§ Data for review:
────────────────

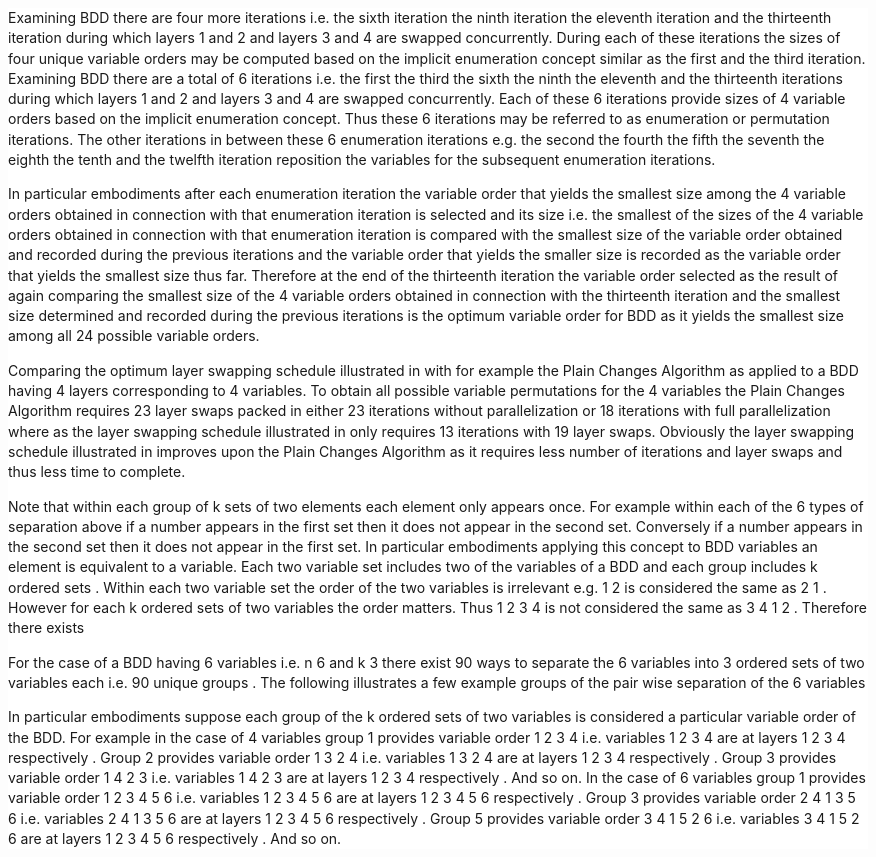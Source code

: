 Examining BDD there are four more iterations i.e. the sixth iteration the ninth iteration the eleventh iteration and the thirteenth iteration during which layers 1 and 2 and layers 3 and 4 are swapped concurrently. During each of these iterations the sizes of four unique variable orders may be computed based on the implicit enumeration concept similar as the first and the third iteration. Examining BDD there are a total of 6 iterations i.e. the first the third the sixth the ninth the eleventh and the thirteenth iterations during which layers 1 and 2 and layers 3 and 4 are swapped concurrently. Each of these 6 iterations provide sizes of 4 variable orders based on the implicit enumeration concept. Thus these 6 iterations may be referred to as enumeration or permutation iterations. The other iterations in between these 6 enumeration iterations e.g. the second the fourth the fifth the seventh the eighth the tenth and the twelfth iteration reposition the variables for the subsequent enumeration iterations.

In particular embodiments after each enumeration iteration the variable order that yields the smallest size among the 4 variable orders obtained in connection with that enumeration iteration is selected and its size i.e. the smallest of the sizes of the 4 variable orders obtained in connection with that enumeration iteration is compared with the smallest size of the variable order obtained and recorded during the previous iterations and the variable order that yields the smaller size is recorded as the variable order that yields the smallest size thus far. Therefore at the end of the thirteenth iteration the variable order selected as the result of again comparing the smallest size of the 4 variable orders obtained in connection with the thirteenth iteration and the smallest size determined and recorded during the previous iterations is the optimum variable order for BDD as it yields the smallest size among all 24 possible variable orders.

Comparing the optimum layer swapping schedule illustrated in with for example the Plain Changes Algorithm as applied to a BDD having 4 layers corresponding to 4 variables. To obtain all possible variable permutations for the 4 variables the Plain Changes Algorithm requires 23 layer swaps packed in either 23 iterations without parallelization or 18 iterations with full parallelization where as the layer swapping schedule illustrated in only requires 13 iterations with 19 layer swaps. Obviously the layer swapping schedule illustrated in improves upon the Plain Changes Algorithm as it requires less number of iterations and layer swaps and thus less time to complete.

Note that within each group of k sets of two elements each element only appears once. For example within each of the 6 types of separation above if a number appears in the first set then it does not appear in the second set. Conversely if a number appears in the second set then it does not appear in the first set. In particular embodiments applying this concept to BDD variables an element is equivalent to a variable. Each two variable set includes two of the variables of a BDD and each group includes k ordered sets . Within each two variable set the order of the two variables is irrelevant e.g. 1 2 is considered the same as 2 1 . However for each k ordered sets of two variables the order matters. Thus 1 2 3 4 is not considered the same as 3 4 1 2 . Therefore there exists

For the case of a BDD having 6 variables i.e. n 6 and k 3 there exist 90 ways to separate the 6 variables into 3 ordered sets of two variables each i.e. 90 unique groups . The following illustrates a few example groups of the pair wise separation of the 6 variables 

In particular embodiments suppose each group of the k ordered sets of two variables is considered a particular variable order of the BDD. For example in the case of 4 variables group 1 provides variable order 1 2 3 4 i.e. variables 1 2 3 4 are at layers 1 2 3 4 respectively . Group 2 provides variable order 1 3 2 4 i.e. variables 1 3 2 4 are at layers 1 2 3 4 respectively . Group 3 provides variable order 1 4 2 3 i.e. variables 1 4 2 3 are at layers 1 2 3 4 respectively . And so on. In the case of 6 variables group 1 provides variable order 1 2 3 4 5 6 i.e. variables 1 2 3 4 5 6 are at layers 1 2 3 4 5 6 respectively . Group 3 provides variable order 2 4 1 3 5 6 i.e. variables 2 4 1 3 5 6 are at layers 1 2 3 4 5 6 respectively . Group 5 provides variable order 3 4 1 5 2 6 i.e. variables 3 4 1 5 2 6 are at layers 1 2 3 4 5 6 respectively . And so on.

────────────────

Output the lines above in full and exactly as given, omitting any pictures.

Source code

: Examining BDD there are four more iterations i.e. the sixth iteration the ninth iteration the eleventh iteration and the thirteenth iteration during which layers 1 and 2 and layers 3 and 4 are swapped concurrently. During each of these iterations the sizes of four unique variable orders may be computed based on the implicit enumeration concept similar as the first and the third iteration. Examining BDD there are a total of 6 iterations i.e. the first the third the sixth the ninth the eleventh and the thirteenth iterations during which layers 1 and 2 and layers 3 and 4 are swapped concurrently. Each of these 6 iterations provide sizes of 4 variable orders based on the implicit enumeration concept. Thus these 6 iterations may be referred to as enumeration or permutation iterations. The other iterations in between these 6 enumeration iterations e.g. the second the fourth the fifth the seventh the eighth the tenth and the twelfth iteration reposition the variables for the subsequent enumeration iterations.

In particular embodiments after each enumeration iteration the variable order that yields the smallest size among the 4 variable orders obtained in connection with that enumeration iteration is selected and its size i.e. the smallest of the sizes of the 4 variable orders obtained in connection with that enumeration iteration is compared with the smallest size of the variable order obtained and recorded during the previous iterations and the variable order that yields the smaller size is recorded as the variable order that yields the smallest size thus far. Therefore at the end of the thirteenth iteration the variable order selected as the result of again comparing the smallest size of the 4 variable orders obtained in connection with the thirteenth iteration and the smallest size determined and recorded during the previous iterations is the optimum variable order for BDD as it yields the smallest size among all 24 possible variable orders.

Comparing the optimum layer swapping schedule illustrated in with for example the Plain Changes Algorithm as applied to a BDD having 4 layers corresponding to 4 variables. To obtain all possible variable permutations for the 4 variables the Plain Changes Algorithm requires 23 layer swaps packed in either 23 iterations without parallelization or 18 iterations with full parallelization where as the layer swapping schedule illustrated in only requires 13 iterations with 19 layer swaps. Obviously the layer swapping schedule illustrated in improves upon the Plain Changes Algorithm as it requires less number of iterations and layer swaps and thus less time to complete.

Note that within each group of k sets of two elements each element only appears once. For example within each of the 6 types of separation above if a number appears in the first set then it does not appear in the second set. Conversely if a number appears in the second set then it does not appear in the first set. In particular embodiments applying this concept to BDD variables an element is equivalent to a variable. Each two variable set includes two of the variables of a BDD and each group includes k ordered sets . Within each two variable set the order of the two variables is irrelevant e.g. 1 2 is considered the same as 2 1 . However for each k ordered sets of two variables the order matters. Thus 1 2 3 4 is not considered the same as 3 4 1 2 . Therefore there exists

For the case of a BDD having 6 variables i.e. n 6 and k 3 there exist 90 ways to separate the 6 variables into 3 ordered sets of two variables each i.e. 90 unique groups . The following illustrates a few example groups of the pair wise separation of the 6 variables 

In particular embodiments suppose each group of the k ordered sets of two variables is considered a particular variable order of the BDD. For example in the case of 4 variables group 1 provides variable order 1 2 3 4 i.e. variables 1 2 3 4 are at layers 1 2 3 4 respectively . Group 2 provides variable order 1 3 2 4 i.e. variables 1 3 2 4 are at layers 1 2 3 4 respectively . Group 3 provides variable order 1 4 2 3 i.e. variables 1 4 2 3 are at layers 1 2 3 4 respectively . And so on. In the case of 6 variables group 1 provides variable order 1 2 3 4 5 6 i.e. variables 1 2 3 4 5 6 are at layers 1 2 3 4 5 6 respectively . Group 3 provides variable order 2 4 1 3 5 6 i.e. variables 2 4 1 3 5 6 are at layers 1 2 3 4 5 6 respectively . Group 5 provides variable order 3 4 1 5 2 6 i.e. variables 3 4 1 5 2 6 are at layers 1 2 3 4 5 6 respectively . And so on.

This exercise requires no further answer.